Available records:
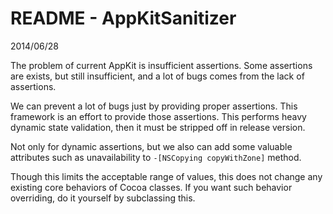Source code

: README - AppKitSanitizer
========================
2014/06/28





The problem of current AppKit is insufficient assertions.
Some assertions are exists, but still insufficient, and a lot of
bugs comes from the lack of assertions.

We can prevent a lot of bugs just by providing proper assertions.
This framework is an effort to provide those assertions. This 
performs heavy dynamic state validation, then it must be stripped
off in release version.

Not only for dynamic assertions, but we also can add some valuable 
attributes such as unavailability to `-[NSCopying copyWithZone]` 
method.

Though this limits the acceptable range of values, this does not 
change any existing core behaviors of Cocoa classes. If you want
such behavior overriding, do it yourself by subclassing this.




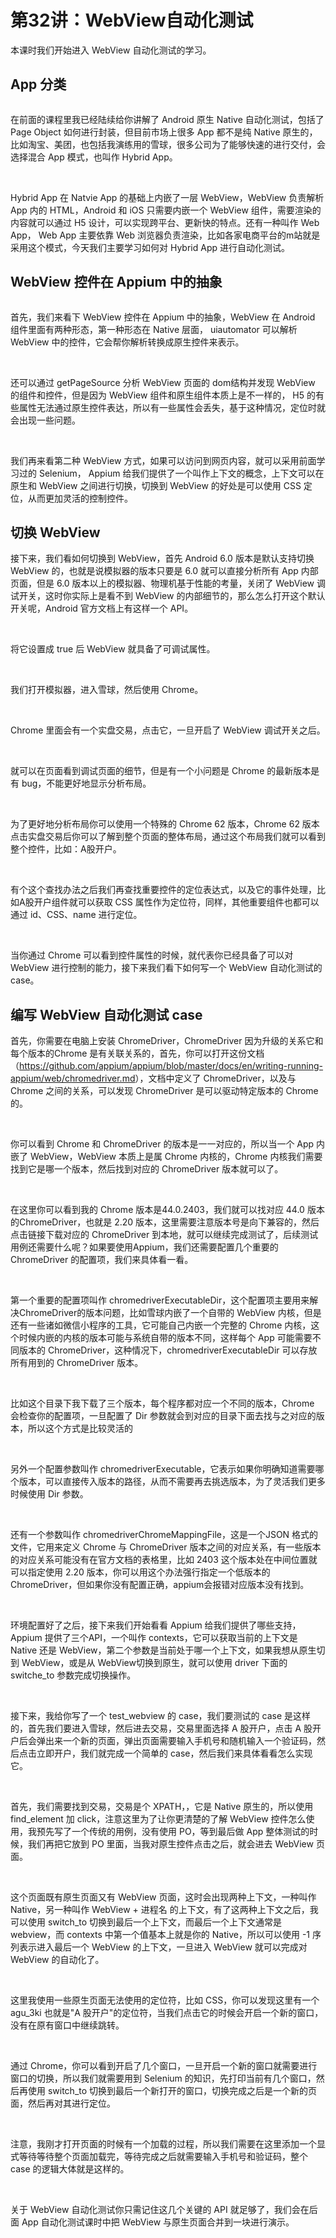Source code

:# 第32讲：WebView自动化测试

本课时我们开始进入 WebView 自动化测试的学习。

App 分类
------


<Image alt="" src="https://s0.lgstatic.com/i/image3/M01/07/46/Ciqah16ELsmANoDvAAIyWTuGX3s586.png"/> 


<br />

在前面的课程里我已经陆续给你讲解了 Android 原生 Native 自动化测试，包括了 Page Object 如何进行封装，但目前市场上很多 App 都不是纯 Native 原生的，比如淘宝、美团，也包括我演练用的雪球，很多公司为了能够快速的进行交付，会选择混合 App 模式，也叫作 Hybrid App。

<br />

Hybrid App 在 Natvie App 的基础上内嵌了一层 WebView，WebView 负责解析 App 内的 HTML，Android 和 iOS 只需要内嵌一个 WebView 组件，需要渲染的内容就可以通过 H5 设计，可以实现跨平台、更新快的特点。还有一种叫作 Web App， Web App 主要依靠 Web 浏览器负责渲染，比如各家电商平台的m站就是采用这个模式，今天我们主要学习如何对 Hybrid App 进行自动化测试。

WebView 控件在 Appium 中的抽象
-----------------------


<Image alt="" src="https://s0.lgstatic.com/i/image3/M01/80/5C/Cgq2xl6ELsqAbmoNAAFhXVE8ARk521.png"/> 


<br />

首先，我们来看下 WebView 控件在 Appium 中的抽象，WebView 在 Android 组件里面有两种形态，第一种形态在 Native 层面， uiautomator 可以解析 WebView 中的控件，它会帮你解析转换成原生控件来表示。

<br />

还可以通过 getPageSource 分析 WebView 页面的 dom结构并发现 WebView 的组件和控件，但是因为 WebView 组件和原生组件本质上是不一样的， H5 的有些属性无法通过原生控件表达，所以有一些属性会丢失，基于这种情况，定位时就会出现一些问题。

<br />

我们再来看第二种 WebView 方式，如果可以访问到网页内容，就可以采用前面学习过的 Selenium， Appium 给我们提供了一个叫作上下文的概念，上下文可以在原生和 WebView 之间进行切换，切换到 WebView 的好处是可以使用 CSS 定位，从而更加灵活的控制控件。

切换 WebView
----------

接下来，我们看如何切换到 WebView，首先 Android 6.0 版本是默认支持切换 WebView 的，也就是说模拟器的版本只要是 6.0 就可以直接分析所有 App 内部页面，但是 6.0 版本以上的模拟器、物理机基于性能的考量，关闭了 WebView 调试开关，这时你实际上是看不到 WebView 的内部细节的，那么怎么打开这个默认开关呢，Android 官方文档上有这样一个 API。

<br />


<Image alt="" src="https://s0.lgstatic.com/i/image3/M01/07/46/Ciqah16ELsqADv7pAAC9jaPPPYo388.png"/> 


<br />

将它设置成 true 后 WebView 就具备了可调试属性。

<br />


<Image alt="" src="https://s0.lgstatic.com/i/image3/M01/07/46/Ciqah16ELsqALrLGAAGEVhWNDaM815.png"/> 


<br />

我们打开模拟器，进入雪球，然后使用 Chrome。

<br />


<Image alt="" src="https://s0.lgstatic.com/i/image3/M01/80/5C/Cgq2xl6ELsuAA40iAAIKjk7to3U675.png"/> 


<br />

Chrome 里面会有一个实盘交易，点击它，一旦开启了 WebView 调试开关之后。

<br />


<Image alt="" src="https://s0.lgstatic.com/i/image3/M01/07/46/Ciqah16ELsuAPr0VAAJMm_vPWMg299.png"/> 


<br />

就可以在页面看到调试页面的细节，但是有一个小问题是 Chrome 的最新版本是有 bug，不能更好地显示分析布局。

<br />


<Image alt="" src="https://s0.lgstatic.com/i/image3/M01/80/5C/Cgq2xl6ELsyAS2AwAAL7zRPHqmc256.png"/> 


<br />

为了更好地分析布局你可以使用一个特殊的 Chrome 62 版本，Chrome 62 版本点击实盘交易后你可以了解到整个页面的整体布局，通过这个布局我们就可以看到整个控件，比如：A股开户。

<br />


<Image alt="" src="https://s0.lgstatic.com/i/image3/M01/07/46/Ciqah16ELsyADlADAAR5xYL-DeQ437.png"/> 


<br />

有个这个查找办法之后我们再查找重要控件的定位表达式，以及它的事件处理，比如A股开户组件就可以获取 CSS 属性作为定位符，同样，其他重要组件也都可以通过 id、CSS、name 进行定位。

<br />

当你通过 Chrome 可以看到控件属性的时候，就代表你已经具备了可以对 WebView 进行控制的能力，接下来我们看下如何写一个 WebView 自动化测试的 case。

编写 WebView 自动化测试 case
---------------------

首先，你需要在电脑上安装 ChromeDriver，ChromeDriver 因为升级的关系它和每个版本的Chrome 是有关联关系的，首先，你可以打开这份文档（<https://github.com/appium/appium/blob/master/docs/en/writing-running-appium/web/chromedriver.md>），文档中定义了 ChromeDriver，以及与 Chrome 之间的关系，可以发现 ChromeDriver 是可以驱动特定版本的 Chrome的。

<br />


<Image alt="" src="https://s0.lgstatic.com/i/image3/M01/07/46/Ciqah16ELsyASc6uAAI5BLkNOOs595.png"/> 


<br />

你可以看到 Chrome 和 ChromeDriver 的版本是一一对应的，所以当一个 App 内嵌了 WebView，WebView 本质上是属 Chrome 内核的，Chrome 内核我们需要找到它是哪一个版本，然后找到对应的 ChromeDriver 版本就可以了。

<br />


<Image alt="" src="https://s0.lgstatic.com/i/image3/M01/80/5C/Cgq2xl6ELs2AO70DAAHrbVi5hNI845.png"/> 


<br />

在这里你可以看到我的 Chrome 版本是44.0.2403，我们就可以找对应 44.0 版本的ChromeDriver，也就是 2.20 版本，这里需要注意版本号是向下兼容的，然后点击链接下载对应的 ChromeDriver 到本地，就可以继续完成测试了，后续测试用例还需要什么呢？如果要使用Appium，我们还需要配置几个重要的 ChromeDriver 的配置项，我们来具体看一看。

<br />


<Image alt="" src="https://s0.lgstatic.com/i/image3/M01/07/46/Ciqah16ELs2AXdkbAANSd_2rQyo597.png"/> 


<br />

第一个重要的配置项叫作 chromedriverExecutableDir，这个配置项主要用来解决ChromeDriver的版本问题，比如雪球内嵌了一个自带的 WebView 内核，但是还有一些诸如微信小程序的工具，它可能自己内嵌一个完整的 Chrome 内核，这个时候内嵌的内核的版本可能与系统自带的版本不同，这样每个 App 可能需要不同版本的 ChromeDriver，这种情况下，chromedriverExecutableDir 可以存放所有用到的 ChromeDriver 版本。

<br />


<Image alt="" src="https://s0.lgstatic.com/i/image3/M01/80/5C/Cgq2xl6ELs2AATbOAAEkk1zFl8Q476.png"/> 


<br />

比如这个目录下我下载了三个版本，每个程序都对应一个不同的版本，Chrome 会检查你的配置项，一旦配置了 Dir 参数就会到对应的目录下面去找与之对应的版本，所以这个方式是比较灵活的

<br />

另外一个配置参数叫作 chromedriverExecutable，它表示如果你明确知道需要哪个版本，可以直接传入版本的路径，从而不需要再去挑选版本，为了灵活我们更多时候使用 Dir 参数。

<br />


<Image alt="" src="https://s0.lgstatic.com/i/image3/M01/07/46/Ciqah16ELs6ARpnhAABaTXvQdx8626.png"/> 


<br />

还有一个参数叫作 chromedriverChromeMappingFile，这是一个JSON 格式的文件，它用来定义 Chrome 与 ChromeDriver 版本之间的对应关系，有一些版本的对应关系可能没有在官方文档的表格里，比如 2403 这个版本处在中间位置就可以指定使用 2.20 版本，你可以用这个办法强行指定一个低版本的 ChromeDriver，但如果你没有配置正确，appium会报错对应版本没有找到。

<br />


<Image alt="" src="https://s0.lgstatic.com/i/image3/M01/80/5C/Cgq2xl6ELs6AN0heAACHkib8h7Y738.png"/> 


<br />

环境配置好了之后，接下来我们开始看看 Appium 给我们提供了哪些支持，Appium 提供了三个API，一个叫作 contexts，它可以获取当前的上下文是 Native 还是 WebView，第二个参数是当前处于哪一个上下文，如果我想从原生切到 WebView，或是从 WebView切换到原生，就可以使用 driver 下面的 switche_to 参数完成切换操作。

<br />

接下来，我给你写了一个 test_webview 的 case，我们要测试的 case 是这样的，首先我们要进入雪球，然后进去交易，交易里面选择 A 股开户，点击 A 股开户后会弹出来一个新的页面，弹出页面需要输入手机号和随机输入一个验证码，然后点击立即开户，我们就完成一个简单的 case，然后我们来具体看看怎么实现它。

<br />


<Image alt="" src="https://s0.lgstatic.com/i/image3/M01/07/46/Ciqah16ELs6Ab9HNAANI7Xhw8O0038.png"/> 


<br />

首先，我们需要找到交易，交易是个 XPATH，，它是 Native 原生的，所以使用 find_element 加 click，注意这里为了让你更清楚的了解 WebView 控件怎么使用，我预先写了一个传统的用例，没有使用 PO，等到最后做 App 整体测试的时候，我们再把它放到 PO 里面，当我对原生控件点击之后，就会进去 WebView 页面。

<br />


<Image alt="" src="https://s0.lgstatic.com/i/image3/M01/80/5C/Cgq2xl6ELs6AY5MSAAFh_Lu4I-A959.png"/> 


<br />

这个页面既有原生页面又有 WebView 页面，这时会出现两种上下文，一种叫作 Native，另一种叫作 WebView + 进程名 的上下文，有了这两种上下文之后，我可以使用 switch_to 切换到最后一个上下文，而最后一个上下文通常是 webview，而 contexts 中第一个值基本上就是你的 Native，所以可以使用 -1 序列表示进入最后一个 WebView 的上下文，一旦进入 WebView 就可以完成对 WebView 的自动化了。

<br />

这里我使用一些原生页面无法使用的定位符，比如 CSS，你可以发现这里有一个 agu_3ki 也就是"A 股开户"的定位符，当我们点击它的时候会开启一个新的窗口，没有在原有窗口中继续跳转。

<br />


<Image alt="" src="https://s0.lgstatic.com/i/image3/M01/07/46/Ciqah16ELs6AWMhrAAIy0Si0xuo374.png"/> 


<br />

通过 Chrome，你可以看到开启了几个窗口，一旦开启一个新的窗口就需要进行窗口的切换，所以我们就需要用到 Selenium 的知识，先打印当前有几个窗口，然后再使用 switch_to 切换到最后一个新打开的窗口，切换完成之后是一个新的页面，然后再对其进行定位。

<br />

注意，我刚才打开页面的时候有一个加载的过程，所以我们需要在这里添加一个显式等待等待整个页面加载完，等待完成之后就需要输入手机号和验证码，整个 case 的逻辑大体就是这样的。

<br />


<Image alt="" src="https://s0.lgstatic.com/i/image3/M01/80/5C/Cgq2xl6ELs-ASAk4AAR7u9laZ4g790.png"/> 


<br />

关于 WebView 自动化测试你只需记住这几个关键的 API 就足够了，我们会在后面 App 自动化测试课时中把 WebView 与原生页面合并到一块进行演示。

<br />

Task: Out of the data above, return each line where the word "case" can be found.

Response to the task:
当你通过 Chrome 可以看到控件属性的时候，就代表你已经具备了可以对 WebView 进行控制的能力，接下来我们看下如何写一个 WebView 自动化测试的 case。
编写 WebView 自动化测试 case
接下来，我给你写了一个 test_webview 的 case，我们要测试的 case 是这样的，首先我们要进入雪球，然后进去交易，交易里面选择 A 股开户，点击 A 股开户后会弹出来一个新的页面，弹出页面需要输入手机号和随机输入一个验证码，然后点击立即开户，我们就完成一个简单的 case，然后我们来具体看看怎么实现它。
注意，我刚才打开页面的时候有一个加载的过程，所以我们需要在这里添加一个显式等待等待整个页面加载完，等待完成之后就需要输入手机号和验证码，整个 case 的逻辑大体就是这样的。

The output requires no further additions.